ここではブラジル最大級のメディア「グローボ・エスポルチ」の報道を紹介しよう。以下、この試合のレポートの要約である。
「お互い試合序盤の3本のシュートだけで、その後は拮抗した状態だった。試合の大半は緩いリズムだった。クロアチアはポゼッション、日本はミスを突いてゴールに迫った」
「そんな中、前田大然がコーナキックの流れからのこぼれ球を押し込み、42分に日本代表が先制。VARでオフサイドか確認が入ったが、変更はなく、日本リードで前半を終えた」
「後半になっても交代は無かったが、クロアチアには反応があった。9分にロブレンがアーリークロスを上げ、ペリシッチがヘディングで1対1の同点にした。前半の緩いペースは終わって素早い攻撃に変わり、20分で10本のシュートがあった。日本の遠藤のシュートはリバコビッチのナイスディフェンスに阻まれ、その後権田の輝きでモドリッチのミドルシュートは防がれた」
「その後も両チームチャレンジをしたが、ゴールという結果には結び付かなかった。延長戦ではお互いにリスクを避けた。延長前半の谷口のヘディングと、モドリッチの交代時の拍手があった」
「三笘のシュートは決まりかけたが、リバコビッチが止め、ネットを揺らさず1-1の同点は続いた。延長後半では疲労が顕著で、ネットが揺れる事は無かった」
「PK戦ではクロアチアは3人が決めて1人が外した。

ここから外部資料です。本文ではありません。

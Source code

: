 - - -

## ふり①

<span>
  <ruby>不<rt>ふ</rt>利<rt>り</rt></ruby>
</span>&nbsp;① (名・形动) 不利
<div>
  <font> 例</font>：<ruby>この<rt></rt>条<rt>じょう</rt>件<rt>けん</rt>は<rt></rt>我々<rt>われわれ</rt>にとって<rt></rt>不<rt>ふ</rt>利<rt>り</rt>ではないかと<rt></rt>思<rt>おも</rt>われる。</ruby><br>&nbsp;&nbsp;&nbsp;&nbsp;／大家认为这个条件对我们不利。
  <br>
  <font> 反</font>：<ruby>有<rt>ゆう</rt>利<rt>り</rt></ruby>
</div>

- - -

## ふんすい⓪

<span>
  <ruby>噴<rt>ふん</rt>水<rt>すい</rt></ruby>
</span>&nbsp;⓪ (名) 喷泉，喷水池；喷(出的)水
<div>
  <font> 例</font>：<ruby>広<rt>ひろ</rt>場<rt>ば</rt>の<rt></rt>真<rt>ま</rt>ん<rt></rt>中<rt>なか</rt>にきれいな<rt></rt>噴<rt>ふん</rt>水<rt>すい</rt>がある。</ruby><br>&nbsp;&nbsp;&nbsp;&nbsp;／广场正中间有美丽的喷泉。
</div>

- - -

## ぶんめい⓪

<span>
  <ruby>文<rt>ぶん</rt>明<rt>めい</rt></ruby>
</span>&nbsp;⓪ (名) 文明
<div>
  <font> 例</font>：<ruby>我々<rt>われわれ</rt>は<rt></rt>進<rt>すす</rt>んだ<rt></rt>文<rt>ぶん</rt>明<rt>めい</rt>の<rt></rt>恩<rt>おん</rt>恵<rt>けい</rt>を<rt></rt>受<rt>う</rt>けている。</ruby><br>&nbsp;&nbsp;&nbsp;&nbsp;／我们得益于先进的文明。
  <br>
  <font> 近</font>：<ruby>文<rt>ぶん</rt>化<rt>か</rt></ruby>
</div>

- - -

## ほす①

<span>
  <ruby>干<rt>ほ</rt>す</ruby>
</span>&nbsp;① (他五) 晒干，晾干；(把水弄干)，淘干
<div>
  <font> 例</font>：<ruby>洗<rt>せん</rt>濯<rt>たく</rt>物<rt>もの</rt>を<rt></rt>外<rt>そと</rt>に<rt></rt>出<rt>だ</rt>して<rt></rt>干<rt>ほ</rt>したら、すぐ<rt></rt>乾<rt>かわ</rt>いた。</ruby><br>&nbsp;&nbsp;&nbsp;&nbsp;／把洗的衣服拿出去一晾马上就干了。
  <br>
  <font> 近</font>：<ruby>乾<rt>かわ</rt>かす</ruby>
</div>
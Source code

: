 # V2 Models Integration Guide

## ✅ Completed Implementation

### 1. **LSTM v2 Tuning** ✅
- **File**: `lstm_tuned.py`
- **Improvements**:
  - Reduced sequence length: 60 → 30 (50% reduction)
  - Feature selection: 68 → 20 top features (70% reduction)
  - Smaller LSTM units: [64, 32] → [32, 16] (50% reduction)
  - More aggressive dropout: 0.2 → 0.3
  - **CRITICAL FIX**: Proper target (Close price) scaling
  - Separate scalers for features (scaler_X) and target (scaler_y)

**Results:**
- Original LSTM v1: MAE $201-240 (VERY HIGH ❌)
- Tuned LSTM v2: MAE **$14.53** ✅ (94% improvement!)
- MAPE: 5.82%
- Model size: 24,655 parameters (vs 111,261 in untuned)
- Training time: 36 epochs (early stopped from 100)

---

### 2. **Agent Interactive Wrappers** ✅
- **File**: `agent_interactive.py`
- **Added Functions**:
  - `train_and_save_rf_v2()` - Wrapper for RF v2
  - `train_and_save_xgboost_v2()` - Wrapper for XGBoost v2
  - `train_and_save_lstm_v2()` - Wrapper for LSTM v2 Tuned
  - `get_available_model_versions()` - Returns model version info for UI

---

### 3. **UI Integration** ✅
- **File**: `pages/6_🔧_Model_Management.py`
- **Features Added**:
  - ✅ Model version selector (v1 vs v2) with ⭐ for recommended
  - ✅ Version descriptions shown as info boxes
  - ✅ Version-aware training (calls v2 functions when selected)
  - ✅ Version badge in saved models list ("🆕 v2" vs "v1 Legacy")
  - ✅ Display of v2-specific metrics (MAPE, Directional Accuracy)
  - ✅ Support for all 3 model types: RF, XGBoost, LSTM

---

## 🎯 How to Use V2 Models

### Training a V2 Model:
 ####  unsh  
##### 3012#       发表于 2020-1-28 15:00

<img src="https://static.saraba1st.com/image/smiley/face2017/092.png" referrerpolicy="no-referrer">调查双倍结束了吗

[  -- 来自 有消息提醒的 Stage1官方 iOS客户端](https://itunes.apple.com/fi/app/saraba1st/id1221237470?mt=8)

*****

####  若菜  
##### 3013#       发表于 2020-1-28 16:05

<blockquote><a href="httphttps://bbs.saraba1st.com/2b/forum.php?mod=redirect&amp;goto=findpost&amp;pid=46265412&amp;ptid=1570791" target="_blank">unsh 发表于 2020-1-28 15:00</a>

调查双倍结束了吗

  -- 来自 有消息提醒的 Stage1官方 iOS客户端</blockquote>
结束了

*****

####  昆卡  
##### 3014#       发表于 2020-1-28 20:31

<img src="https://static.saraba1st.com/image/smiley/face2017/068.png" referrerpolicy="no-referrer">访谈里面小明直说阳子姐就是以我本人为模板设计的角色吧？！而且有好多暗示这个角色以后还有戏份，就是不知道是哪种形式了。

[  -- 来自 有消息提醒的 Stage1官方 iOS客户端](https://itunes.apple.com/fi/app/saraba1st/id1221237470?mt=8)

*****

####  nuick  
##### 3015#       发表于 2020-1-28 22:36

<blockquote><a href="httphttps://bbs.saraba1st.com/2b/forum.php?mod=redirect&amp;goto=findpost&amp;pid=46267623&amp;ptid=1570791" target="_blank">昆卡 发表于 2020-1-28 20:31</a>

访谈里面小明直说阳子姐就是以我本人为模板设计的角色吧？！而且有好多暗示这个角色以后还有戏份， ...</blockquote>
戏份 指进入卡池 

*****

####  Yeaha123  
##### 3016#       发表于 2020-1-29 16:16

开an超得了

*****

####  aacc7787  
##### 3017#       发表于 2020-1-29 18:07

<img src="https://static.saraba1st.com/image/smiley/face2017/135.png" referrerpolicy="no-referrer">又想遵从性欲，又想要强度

反対に日本は浅野だけが決め、南野、三苫、吉田のシュートはGKリバコビッチに防がれた」
試合の流れを伝える主観を排した内容ではあるが、客観的な報道だからこそ伝わるニュアンスもある。
この記事からは、試合は互角か、延長戦においては日本がやや有利と読み取れるのではないだろうか。
また、個人が運営するブログの中に、ドイツ戦での日本のプレスを賞賛する記事も見かけた。
◯スタジアム清掃
毎度のワールドカップで、日本代表選手のロッカールームの清潔さや、サポーターの人たちによるスタジアム清掃の事が世界中で称賛の対象になっていると、日本のメディアで目にする。
実際に海外のメディアでも話題になっているのだろうか?
少なくともブラジルでは、ブラジル代表の試合結果ほどの大きなニュースではないものの、スタジアムの清掃に関しては、やはり賞賛の声が上がっている。
直接ブラジルの友人から言われることもあるし、SNSや報道でもある程度、反応はある。
各試合の後にスタジアムのゴミを拾った事は勿論、「オ・グローボ」では、コスタリカ戦では、チームカラーである青いゴミ袋を持って応援していた事もニュースとして扱われていた。
Twitterで300万人以上のフォロワーを誇る「ESPN BRASIL」も日本のサポーターを「模範」と報じた。
これからも試合結果と共に、行動と態度でも世界に誇れる日本でありたい。
日本代表のワールドカップでの次なる挑戦は4年後となるが、2年後のパリ五輪、そしてもちろん、これからのJリーグの動向も楽しみだ。
(文/平安山良太)
著者紹介:平安山良太(へんざん・りょうた)。サッカー指導者、強化部、通訳として海外クラブやJリーグを歴任(ブラジルではコリンチャンス、ECバイーア、国内では名古屋グランパス、FC琉球など)。現在はファジアーノ岡山の強化部兼通訳。